IoT, connected devices bring complexity

The challenge of integration throughout an employee or user’s lifecycle is a big focus for DISA too.
Hermann said the agency eventually has to expand and take advantage of human resources data across the entire DoD.

“Human resources data exists in multiple HR systems for every service. A lot of the Defense agencies and field activities have separate HR systems, so getting attributes has been one of our biggest challenges,” he said. “Fortunately for us, the Defense Manpower Data Center is a partner in that kind of triumvirate of ICAM capabilities in the Department of Defense, along with us and the National Security Agency. Together, we’re trying to work through that and enable us to get after all the use cases that we have to. But it has been a challenge, and you’ll see that in the metrics associated with who has adopted the automated account provisioning, that is primarily financial applications.”
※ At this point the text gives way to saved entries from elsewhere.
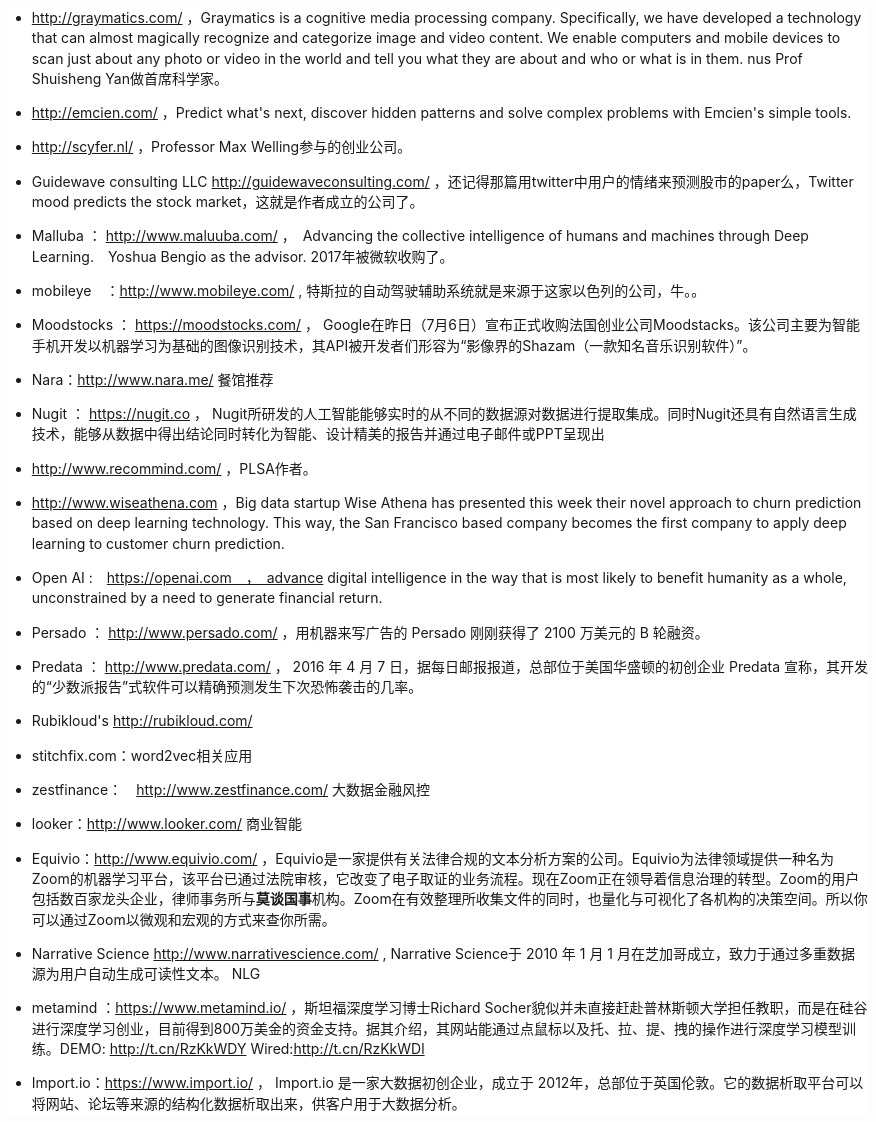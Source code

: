 - http://graymatics.com/ ，Graymatics is a cognitive media processing company. Specifically, we have developed a technology that can almost magically recognize and categorize image and video content. We enable computers and mobile devices to scan just about any photo or video in the world and tell you what they are about and who or what is in them. nus Prof Shuisheng Yan做首席科学家。

- http://emcien.com/ ，Predict what's next, discover hidden patterns and solve complex problems with Emcien's simple tools.

- http://scyfer.nl/ ，Professor Max Welling参与的创业公司。

- Guidewave consulting LLC http://guidewaveconsulting.com/ ，还记得那篇用twitter中用户的情绪来预测股市的paper么，Twitter mood predicts the stock market，这就是作者成立的公司了。

- Malluba ： http://www.maluuba.com/ ，　Advancing the collective intelligence of humans and machines through Deep Learning.　Yoshua Bengio as the advisor. 2017年被微软收购了。

- mobileye　：http://www.mobileye.com/ , 特斯拉的自动驾驶辅助系统就是来源于这家以色列的公司，牛。。

- Moodstocks ： https://moodstocks.com/ ， Google在昨日（7月6日）宣布正式收购法国创业公司Moodstacks。该公司主要为智能手机开发以机器学习为基础的图像识别技术，其API被开发者们形容为“影像界的Shazam（一款知名音乐识别软件）”。

- Nara：http://www.nara.me/    餐馆推荐

- Nugit ： https://nugit.co ， Nugit所研发的人工智能能够实时的从不同的数据源对数据进行提取集成。同时Nugit还具有自然语言生成技术，能够从数据中得出结论同时转化为智能、设计精美的报告并通过电子邮件或PPT呈现出

- http://www.recommind.com/ ，PLSA作者。

- http://www.wiseathena.com ，Big data startup Wise Athena has presented this week their novel approach to churn prediction based on deep learning technology. This way, the San Francisco based company becomes the first company to apply deep learning to customer churn prediction.

- Open AI :　https://openai.com　，　advance digital intelligence in the way that is most likely to benefit humanity as a whole, unconstrained by a need to generate financial return.

- Persado ：  http://www.persado.com/ ，用机器来写广告的 Persado 刚刚获得了 2100 万美元的 B 轮融资。

- Predata ： http://www.predata.com/ ， 2016 年 4 月 7 日，据每日邮报报道，总部位于美国华盛顿的初创企业 Predata 宣称，其开发的“少数派报告”式软件可以精确预测发生下次恐怖袭击的几率。

- Rubikloud's  http://rubikloud.com/

- stitchfix.com：word2vec相关应用

- zestfinance：　http://www.zestfinance.com/  大数据金融风控

- looker：http://www.looker.com/   商业智能


- Equivio：http://www.equivio.com/ ，Equivio是一家提供有关法律合规的文本分析方案的公司。Equivio为法律领域提供一种名为Zoom的机器学习平台，该平台已通过法院审核，它改变了电子取证的业务流程。现在Zoom正在领导着信息治理的转型。Zoom的用户包括数百家龙头企业，律师事务所与**莫谈国事**机构。Zoom在有效整理所收集文件的同时，也量化与可视化了各机构的决策空间。所以你可以通过Zoom以微观和宏观的方式来查你所需。

- Narrative Science http://www.narrativescience.com/ , Narrative Science于 2010 年 1 月 1 月在芝加哥成立，致力于通过多重数据源为用户自动生成可读性文本。   NLG

- metamind ：https://www.metamind.io/ ，斯坦福深度学习博士Richard Socher貌似并未直接赶赴普林斯顿大学担任教职，而是在硅谷进行深度学习创业，目前得到800万美金的资金支持。据其介绍，其网站能通过点鼠标以及托、拉、提、拽的操作进行深度学习模型训练。DEMO: http://t.cn/RzKkWDY Wired:http://t.cn/RzKkWDl

- Import.io：https://www.import.io/  ， Import.io 是一家大数据初创企业，成立于 2012年，总部位于英国伦敦。它的数据析取平台可以将网站、论坛等来源的结构化数据析取出来，供客户用于大数据分析。
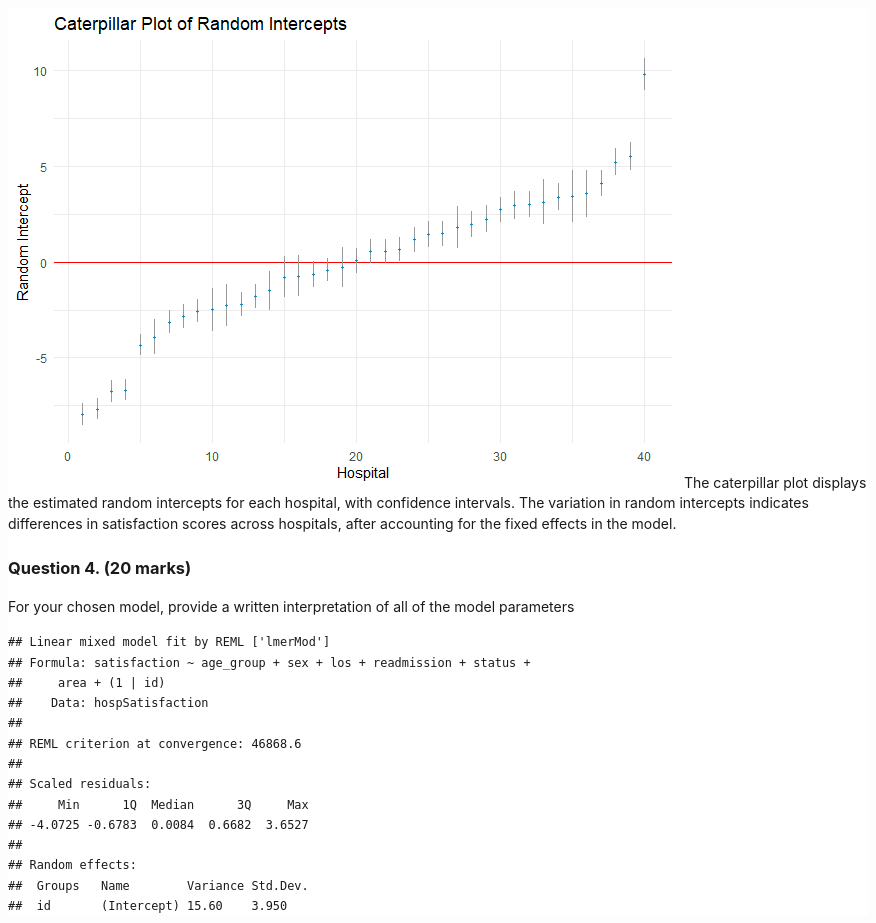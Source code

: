 ![](submission_files/figure-gfm/caterpillar_plot-1.png) The
caterpillar plot displays the estimated random intercepts for each
hospital, with confidence intervals. The variation in random intercepts
indicates differences in satisfaction scores across hospitals, after
accounting for the fixed effects in the model.

### Question 4. (20 marks)

For your chosen model, provide a written interpretation of all of the
model parameters

    ## Linear mixed model fit by REML ['lmerMod']
    ## Formula: satisfaction ~ age_group + sex + los + readmission + status +  
    ##     area + (1 | id)
    ##    Data: hospSatisfaction
    ## 
    ## REML criterion at convergence: 46868.6
    ## 
    ## Scaled residuals: 
    ##     Min      1Q  Median      3Q     Max 
    ## -4.0725 -0.6783  0.0084  0.6682  3.6527 
    ## 
    ## Random effects:
    ##  Groups   Name        Variance Std.Dev.
    ##  id       (Intercept) 15.60    3.950   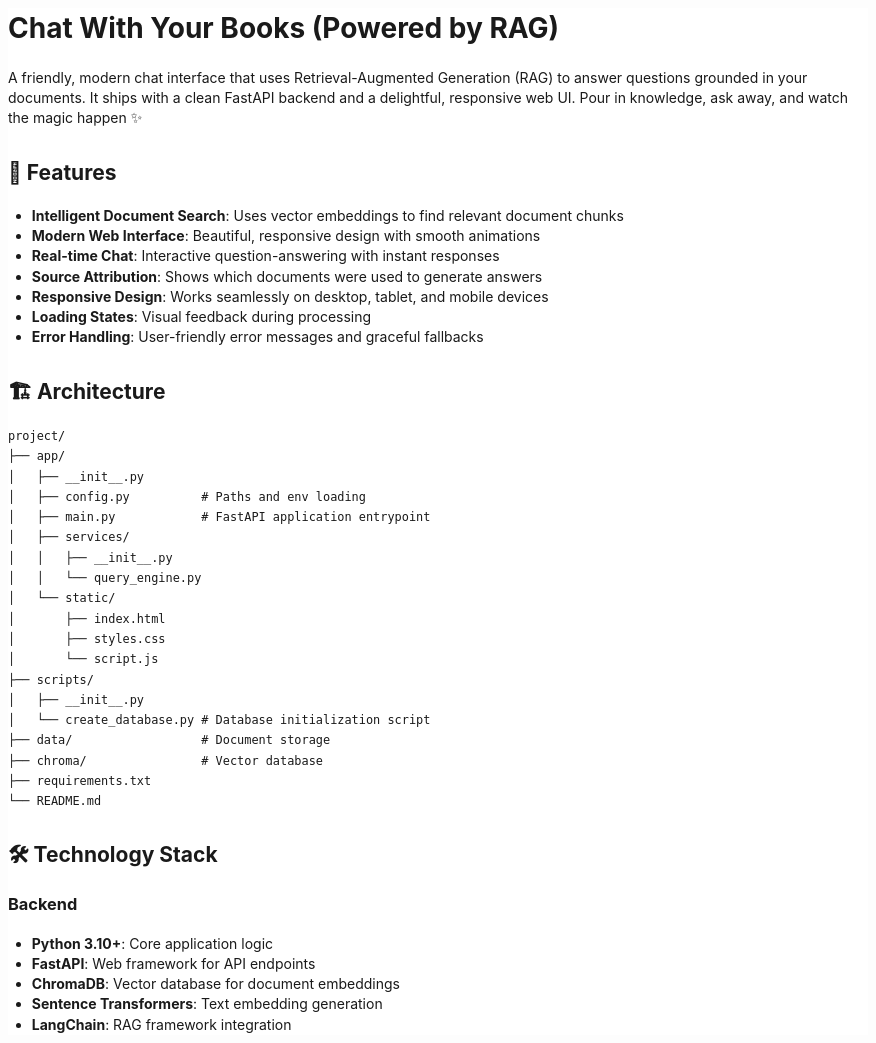 # Chat With Your Books (Powered by RAG)

A friendly, modern chat interface that uses Retrieval-Augmented Generation (RAG) to answer questions grounded in your documents. It ships with a clean FastAPI backend and a delightful, responsive web UI. Pour in knowledge, ask away, and watch the magic happen ✨

## 🚀 Features

- **Intelligent Document Search**: Uses vector embeddings to find relevant document chunks
- **Modern Web Interface**: Beautiful, responsive design with smooth animations
- **Real-time Chat**: Interactive question-answering with instant responses
- **Source Attribution**: Shows which documents were used to generate answers
- **Responsive Design**: Works seamlessly on desktop, tablet, and mobile devices
- **Loading States**: Visual feedback during processing
- **Error Handling**: User-friendly error messages and graceful fallbacks

## 🏗️ Architecture

```
project/
├── app/
│   ├── __init__.py
│   ├── config.py          # Paths and env loading
│   ├── main.py            # FastAPI application entrypoint
│   ├── services/
│   │   ├── __init__.py
│   │   └── query_engine.py
│   └── static/
│       ├── index.html
│       ├── styles.css
│       └── script.js
├── scripts/
│   ├── __init__.py
│   └── create_database.py # Database initialization script
├── data/                  # Document storage
├── chroma/                # Vector database
├── requirements.txt
└── README.md
```

## 🛠️ Technology Stack

### Backend
- **Python 3.10+**: Core application logic
- **FastAPI**: Web framework for API endpoints
- **ChromaDB**: Vector database for document embeddings
- **Sentence Transformers**: Text embedding generation
- **LangChain**: RAG framework integration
Internet of Things and other connected devices like bots add another layer of complexity to the ICAM integration and automation effort.

Loren Russon, senior vice president of product and technology at Ping Identity, said agencies have to figure out how to treat devices that have nonhuman identities.

“They need to be treated as first-class citizens, so they need the same kind of onboarding, registration and verification. They need the same authorization. They need the same lifecycle management. They need the same thing as nonhumans,” Russon said. “That is definitely a common trend that we’re seeing. I also think that that conversation around onboarding — we call it zero day start and then there’s zero day stop —  that zero day start has a birth right from these HR systems … where you can start to manage the lifecycle of the person or machines from zero day start to zero day stop.”

Single pane of identity glass

DISA and GSA both manage nonhuman entities in the same way they manage employees or partners.

GSA has been a leader in robotics process automation (RPA) for more than five years and has ensured those machines have the full identity lifecycle.

Hermann said DISA recently took over this role for the public key infrastructure from NSA.

“We’re operating that capability. That is a challenge for the department, both for IoT and for things like RPA. But to be able to limit and validate the things that can be done with an RPA, for example, based on an assured understanding of what that is supposed to be doing, not just what it’s capable of doing, it creates a healthy relationship and that’s key,” he said. “The object you are using to be able to authenticate, and the application of the resources consuming, needs to be managed. We need to ensure that the relationship is well understood, and then you manage the rights of what they can and can’t do.”

Russon said one of the best ways to manage people and devices, whether at a headquarters location or at the tactical edge, is through an identity control plane.

“That allows you to have a central way of defining policy and a central way of creating unique user journeys,” he said. “Considering an authentication flow for somebody in the enterprise is very different than somebody maybe on a tarmac trying to authenticate into a different safe environment. Those journeys need to be there, and then you need to have that single pane of glass for dashboarding. What’s going on in my environment, and how can I react to that?”